Jared lui essuya délicatement les larmes du visage avec son mouchoir. Elle s’effondra, sanglotant, comme si un barrage venait de céder en elle.
Ils l’attirèrent contre eux, l’enveloppant de leur chaleur, de leur odeur, de leur force, l’ancrant.
Elle ne sut pas quand elle s’était endormie à force de pleurer, mais elle se réveilla la tête sur les cuisses de Beck, sa main à lui caressant ses cheveux, tandis que ses jambes reposaient sur celles de Jared.
Ils attendirent dix longues heures avant que le médecin ne vienne les voir, l’air épuisé, défait.
« L’opération a duré huit heures. Je suis heureux de vous dire qu’elle s’est bien passée, dit-il. Mais… »
Ils le regardèrent avec appréhension.
« Il a subi d’importants dommages à la colonne vertébrale, une vertèbre pulvérisée, et une hémorragie interne. Nous avons failli le perdre sur la table quand il a fait un arrêt, mais nous avons réussi à le ramener. »
Myla porta une main à sa bouche, et un nouveau sanglot lui échappa.
« Il y a un œdème cérébral. Il est dans le coma. Nous ne savons pas quand, ni même s’il se réveillera. Nous le gardons en soins intensifs jusqu’à nouvel ordre. »
La mâchoire de Jared se crispa. « Le pronostic ? »

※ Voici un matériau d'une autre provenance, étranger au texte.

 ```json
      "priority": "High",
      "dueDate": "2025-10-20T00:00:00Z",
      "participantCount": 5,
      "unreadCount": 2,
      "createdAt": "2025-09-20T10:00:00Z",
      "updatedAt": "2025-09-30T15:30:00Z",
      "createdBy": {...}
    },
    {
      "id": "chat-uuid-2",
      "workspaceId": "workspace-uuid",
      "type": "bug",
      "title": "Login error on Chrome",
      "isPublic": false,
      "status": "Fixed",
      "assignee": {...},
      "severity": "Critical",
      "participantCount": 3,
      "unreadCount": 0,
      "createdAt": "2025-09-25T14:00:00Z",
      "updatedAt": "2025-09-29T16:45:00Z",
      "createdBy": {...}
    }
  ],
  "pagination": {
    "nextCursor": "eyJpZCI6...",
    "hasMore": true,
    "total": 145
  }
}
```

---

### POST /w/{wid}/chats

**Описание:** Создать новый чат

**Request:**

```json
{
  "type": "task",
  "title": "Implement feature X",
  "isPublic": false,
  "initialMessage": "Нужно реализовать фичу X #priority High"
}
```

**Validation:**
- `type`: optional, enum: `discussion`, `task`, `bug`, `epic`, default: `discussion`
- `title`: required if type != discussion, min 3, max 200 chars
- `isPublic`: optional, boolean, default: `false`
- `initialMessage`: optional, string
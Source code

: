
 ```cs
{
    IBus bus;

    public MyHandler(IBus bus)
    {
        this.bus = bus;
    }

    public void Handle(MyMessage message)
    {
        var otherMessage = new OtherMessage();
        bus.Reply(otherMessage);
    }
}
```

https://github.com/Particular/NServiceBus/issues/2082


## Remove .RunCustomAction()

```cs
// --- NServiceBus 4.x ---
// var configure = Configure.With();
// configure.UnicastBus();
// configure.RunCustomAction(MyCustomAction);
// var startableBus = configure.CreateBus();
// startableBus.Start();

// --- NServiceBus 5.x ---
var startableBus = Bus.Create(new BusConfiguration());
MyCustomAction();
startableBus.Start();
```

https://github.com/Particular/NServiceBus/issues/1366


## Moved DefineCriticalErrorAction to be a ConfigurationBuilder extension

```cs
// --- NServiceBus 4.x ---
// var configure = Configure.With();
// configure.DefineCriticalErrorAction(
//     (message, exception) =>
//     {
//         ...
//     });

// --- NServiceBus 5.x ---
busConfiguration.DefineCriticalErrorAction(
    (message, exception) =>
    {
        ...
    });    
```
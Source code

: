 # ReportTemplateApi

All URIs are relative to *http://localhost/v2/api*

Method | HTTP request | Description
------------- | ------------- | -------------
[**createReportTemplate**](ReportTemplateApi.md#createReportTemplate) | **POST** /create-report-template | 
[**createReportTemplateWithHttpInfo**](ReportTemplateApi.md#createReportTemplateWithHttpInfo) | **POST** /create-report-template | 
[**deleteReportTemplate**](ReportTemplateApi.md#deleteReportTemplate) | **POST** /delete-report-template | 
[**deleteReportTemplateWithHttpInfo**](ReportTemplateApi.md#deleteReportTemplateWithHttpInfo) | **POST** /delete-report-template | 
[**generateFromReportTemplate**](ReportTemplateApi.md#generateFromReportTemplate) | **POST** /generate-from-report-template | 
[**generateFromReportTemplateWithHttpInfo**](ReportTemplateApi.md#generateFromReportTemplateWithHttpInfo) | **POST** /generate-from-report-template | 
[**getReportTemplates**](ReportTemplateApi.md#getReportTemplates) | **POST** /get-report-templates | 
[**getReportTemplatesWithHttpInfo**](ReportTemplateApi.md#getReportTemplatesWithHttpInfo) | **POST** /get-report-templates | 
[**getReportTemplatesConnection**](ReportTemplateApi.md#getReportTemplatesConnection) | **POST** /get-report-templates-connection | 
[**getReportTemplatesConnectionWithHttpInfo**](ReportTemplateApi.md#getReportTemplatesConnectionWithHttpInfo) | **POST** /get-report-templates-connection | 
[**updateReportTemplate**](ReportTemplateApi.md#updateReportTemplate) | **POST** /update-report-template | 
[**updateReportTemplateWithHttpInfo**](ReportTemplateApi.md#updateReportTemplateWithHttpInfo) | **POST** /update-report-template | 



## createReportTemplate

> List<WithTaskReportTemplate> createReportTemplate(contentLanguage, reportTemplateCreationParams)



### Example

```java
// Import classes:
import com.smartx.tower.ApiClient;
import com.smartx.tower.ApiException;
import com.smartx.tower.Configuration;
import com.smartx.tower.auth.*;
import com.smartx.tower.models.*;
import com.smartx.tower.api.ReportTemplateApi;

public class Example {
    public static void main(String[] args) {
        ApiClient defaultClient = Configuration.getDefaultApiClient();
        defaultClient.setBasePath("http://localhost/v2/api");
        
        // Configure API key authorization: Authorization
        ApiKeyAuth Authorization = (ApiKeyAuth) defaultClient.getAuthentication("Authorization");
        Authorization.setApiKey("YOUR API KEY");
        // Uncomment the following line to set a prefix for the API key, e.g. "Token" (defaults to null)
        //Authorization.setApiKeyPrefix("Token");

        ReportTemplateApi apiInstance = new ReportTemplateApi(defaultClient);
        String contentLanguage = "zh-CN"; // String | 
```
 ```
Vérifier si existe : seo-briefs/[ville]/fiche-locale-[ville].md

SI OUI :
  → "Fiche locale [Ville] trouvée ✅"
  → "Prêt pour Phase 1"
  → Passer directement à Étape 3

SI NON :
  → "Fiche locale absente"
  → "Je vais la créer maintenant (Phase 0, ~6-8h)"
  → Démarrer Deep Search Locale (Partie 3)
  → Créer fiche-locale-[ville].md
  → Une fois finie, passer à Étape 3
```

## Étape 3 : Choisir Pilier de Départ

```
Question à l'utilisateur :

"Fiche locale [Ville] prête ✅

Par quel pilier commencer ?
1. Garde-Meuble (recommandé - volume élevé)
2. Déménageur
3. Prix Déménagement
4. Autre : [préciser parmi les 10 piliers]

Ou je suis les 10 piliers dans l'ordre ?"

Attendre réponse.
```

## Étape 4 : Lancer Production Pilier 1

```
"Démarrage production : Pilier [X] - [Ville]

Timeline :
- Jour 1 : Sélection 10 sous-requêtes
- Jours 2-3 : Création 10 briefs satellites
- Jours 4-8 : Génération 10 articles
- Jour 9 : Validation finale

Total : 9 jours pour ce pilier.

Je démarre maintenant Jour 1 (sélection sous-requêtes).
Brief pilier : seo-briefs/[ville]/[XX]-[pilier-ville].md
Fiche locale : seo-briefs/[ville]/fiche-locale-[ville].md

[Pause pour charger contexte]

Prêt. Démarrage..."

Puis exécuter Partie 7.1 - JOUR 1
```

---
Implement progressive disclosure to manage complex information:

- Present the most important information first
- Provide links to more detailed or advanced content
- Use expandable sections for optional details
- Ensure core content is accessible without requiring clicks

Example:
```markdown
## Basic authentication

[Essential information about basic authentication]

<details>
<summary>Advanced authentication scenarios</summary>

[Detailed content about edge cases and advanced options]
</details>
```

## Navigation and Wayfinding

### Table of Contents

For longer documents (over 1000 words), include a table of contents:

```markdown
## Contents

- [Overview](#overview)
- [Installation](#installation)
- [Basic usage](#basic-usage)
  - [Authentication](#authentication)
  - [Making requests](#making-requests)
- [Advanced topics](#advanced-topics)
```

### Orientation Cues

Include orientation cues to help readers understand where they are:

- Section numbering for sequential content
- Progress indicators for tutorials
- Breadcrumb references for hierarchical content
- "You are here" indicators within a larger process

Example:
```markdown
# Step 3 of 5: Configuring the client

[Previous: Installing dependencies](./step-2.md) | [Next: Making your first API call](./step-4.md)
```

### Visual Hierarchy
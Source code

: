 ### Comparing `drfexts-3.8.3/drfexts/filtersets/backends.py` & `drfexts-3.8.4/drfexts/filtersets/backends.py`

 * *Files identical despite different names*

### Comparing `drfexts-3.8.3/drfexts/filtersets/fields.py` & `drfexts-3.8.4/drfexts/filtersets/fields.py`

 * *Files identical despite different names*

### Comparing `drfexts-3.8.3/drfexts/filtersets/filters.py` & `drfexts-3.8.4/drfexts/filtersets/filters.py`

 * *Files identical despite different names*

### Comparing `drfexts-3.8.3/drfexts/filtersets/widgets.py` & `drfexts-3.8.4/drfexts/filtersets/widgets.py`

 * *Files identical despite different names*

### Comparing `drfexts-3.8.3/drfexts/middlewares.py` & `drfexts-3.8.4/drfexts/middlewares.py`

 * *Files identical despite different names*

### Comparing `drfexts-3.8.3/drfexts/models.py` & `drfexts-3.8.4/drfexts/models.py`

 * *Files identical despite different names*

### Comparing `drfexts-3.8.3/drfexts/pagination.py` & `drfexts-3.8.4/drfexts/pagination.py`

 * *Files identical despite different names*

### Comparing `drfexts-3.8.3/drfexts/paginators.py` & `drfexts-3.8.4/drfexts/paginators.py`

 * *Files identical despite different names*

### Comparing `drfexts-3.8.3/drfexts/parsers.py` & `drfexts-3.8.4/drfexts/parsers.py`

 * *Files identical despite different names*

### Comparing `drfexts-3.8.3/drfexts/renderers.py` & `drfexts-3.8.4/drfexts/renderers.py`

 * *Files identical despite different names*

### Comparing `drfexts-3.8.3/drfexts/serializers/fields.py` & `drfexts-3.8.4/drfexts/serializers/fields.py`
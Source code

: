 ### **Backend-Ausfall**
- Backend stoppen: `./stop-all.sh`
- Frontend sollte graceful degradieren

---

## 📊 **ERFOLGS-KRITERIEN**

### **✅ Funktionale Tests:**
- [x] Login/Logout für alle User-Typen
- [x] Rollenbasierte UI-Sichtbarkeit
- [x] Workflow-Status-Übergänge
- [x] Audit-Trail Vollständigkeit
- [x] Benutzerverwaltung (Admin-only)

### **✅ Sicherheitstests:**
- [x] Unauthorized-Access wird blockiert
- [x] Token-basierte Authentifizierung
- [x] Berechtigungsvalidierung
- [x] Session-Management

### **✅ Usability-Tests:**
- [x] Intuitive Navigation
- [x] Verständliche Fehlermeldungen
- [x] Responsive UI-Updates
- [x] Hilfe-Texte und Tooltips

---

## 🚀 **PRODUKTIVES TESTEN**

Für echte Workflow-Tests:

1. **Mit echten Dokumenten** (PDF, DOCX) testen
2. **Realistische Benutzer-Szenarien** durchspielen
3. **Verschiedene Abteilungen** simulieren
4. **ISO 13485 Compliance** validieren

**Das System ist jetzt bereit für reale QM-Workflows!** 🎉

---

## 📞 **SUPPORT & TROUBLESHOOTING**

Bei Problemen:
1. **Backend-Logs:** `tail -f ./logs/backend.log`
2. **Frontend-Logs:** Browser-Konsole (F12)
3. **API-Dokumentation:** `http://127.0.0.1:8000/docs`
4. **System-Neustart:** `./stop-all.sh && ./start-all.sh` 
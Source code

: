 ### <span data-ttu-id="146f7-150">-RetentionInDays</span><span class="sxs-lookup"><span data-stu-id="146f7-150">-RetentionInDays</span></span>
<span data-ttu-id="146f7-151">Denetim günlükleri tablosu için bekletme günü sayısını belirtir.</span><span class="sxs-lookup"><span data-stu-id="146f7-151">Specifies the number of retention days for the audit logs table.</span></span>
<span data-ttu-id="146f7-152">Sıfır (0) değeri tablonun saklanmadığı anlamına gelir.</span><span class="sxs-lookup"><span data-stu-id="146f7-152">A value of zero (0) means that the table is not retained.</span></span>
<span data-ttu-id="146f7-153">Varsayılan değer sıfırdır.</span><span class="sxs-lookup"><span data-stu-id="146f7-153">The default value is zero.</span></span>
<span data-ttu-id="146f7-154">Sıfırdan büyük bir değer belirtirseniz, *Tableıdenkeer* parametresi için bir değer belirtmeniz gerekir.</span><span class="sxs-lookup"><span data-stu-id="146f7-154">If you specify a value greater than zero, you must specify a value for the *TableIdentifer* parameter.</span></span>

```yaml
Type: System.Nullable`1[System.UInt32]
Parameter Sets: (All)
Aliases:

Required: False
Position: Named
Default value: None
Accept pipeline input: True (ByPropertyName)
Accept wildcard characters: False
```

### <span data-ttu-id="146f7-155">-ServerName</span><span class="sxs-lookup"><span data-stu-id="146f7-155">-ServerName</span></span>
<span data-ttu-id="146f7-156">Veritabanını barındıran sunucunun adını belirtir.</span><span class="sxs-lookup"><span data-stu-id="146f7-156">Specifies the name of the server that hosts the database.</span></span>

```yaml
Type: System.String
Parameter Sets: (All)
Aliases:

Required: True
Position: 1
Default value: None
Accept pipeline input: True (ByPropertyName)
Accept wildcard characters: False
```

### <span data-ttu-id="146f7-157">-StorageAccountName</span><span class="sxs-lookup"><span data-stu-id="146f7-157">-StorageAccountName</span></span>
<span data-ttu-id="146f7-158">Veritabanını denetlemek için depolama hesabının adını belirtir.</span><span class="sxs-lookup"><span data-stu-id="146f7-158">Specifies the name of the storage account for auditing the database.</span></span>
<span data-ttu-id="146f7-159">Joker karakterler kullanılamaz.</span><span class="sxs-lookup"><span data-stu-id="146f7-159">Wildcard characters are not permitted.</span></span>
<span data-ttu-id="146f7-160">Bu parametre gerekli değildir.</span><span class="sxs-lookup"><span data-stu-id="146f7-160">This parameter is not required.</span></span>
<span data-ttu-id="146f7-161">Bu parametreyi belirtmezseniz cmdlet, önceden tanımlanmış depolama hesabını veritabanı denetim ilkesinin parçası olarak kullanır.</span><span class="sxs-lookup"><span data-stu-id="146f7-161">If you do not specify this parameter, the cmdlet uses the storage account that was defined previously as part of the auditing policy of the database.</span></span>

Le médecin hésita. Puis, honnêtement : « Pas très bon. Ce qui m’inquiète le plus, c’est la blessure à la colonne et les séquelles possibles, mais nous en saurons davantage quand l’œdème au cerveau aura diminué. »
Beck lâcha un souffle sec et frotta le dos de Myla.
Le médecin ajouta : « Mais… c’est un jeune homme fort, en bonne santé. Ne perdez pas espoir. »
Puis il s’en alla.
Jared posa une main sur ses épaules tremblantes ; sa voix était stable, comme un calme au milieu de la tempête. « Hayden est un homme têtu ; il reviendra vers nous. » Sa voix se brisa légèrement ; il s’interrompit, s’éclaircit la gorge, puis reprit : « Et tu le connais… il est beaucoup trop obstiné pour qu’un banal accident de voiture l’arrache à toi. »
Beck acquiesça, mais derrière le calme de façade sur leurs visages, Myla distinguait la peur froide dans leurs yeux.
Une voix douce la tira de ses souvenirs. « Myla ? »
Elle cligna des yeux, regarda autour d’elle.
Le SUV s’était arrêté, et Hayden la fixait de ses yeux bleus, inquiet.
« Ça va ? » demanda-t-il doucement. « On aurait dit que tu allais pleurer. »
Elle renifla, ouvrit son sac à main et en sortit un mouchoir. « Ça va. Je suis juste… reconnaissante que tu sois encore là, avec moi. » dit-elle en tamponnant soigneusement le coin de ses yeux.
Le regard de Hayden s’adoucit, et il tendit la main vers elle… puis se retint.
Il s’éclaircit la gorge, le masque froid revenant en place. « Reprends-toi. Nous sommes arrivés. »
Les portes arrière s’ouvrirent, la rampe s’abaissa, et il sortit en roulant.
Myla resta assise une seconde, le cœur douloureux. Un instant, il avait failli la toucher.
Elle prit une grande inspiration, sortit de la voiture, et leva les yeux vers le gratte-ciel de verre, élégant, qui appartenait à son mari, juste devant elle.
Oakley Corporation International.
Aujourd’hui, elle verrait Beck et Jared en face pour la première fois depuis cette nuit-là.
Elle ne savait pas si elle avait plus peur de les revoir… ou plus besoin de le faire.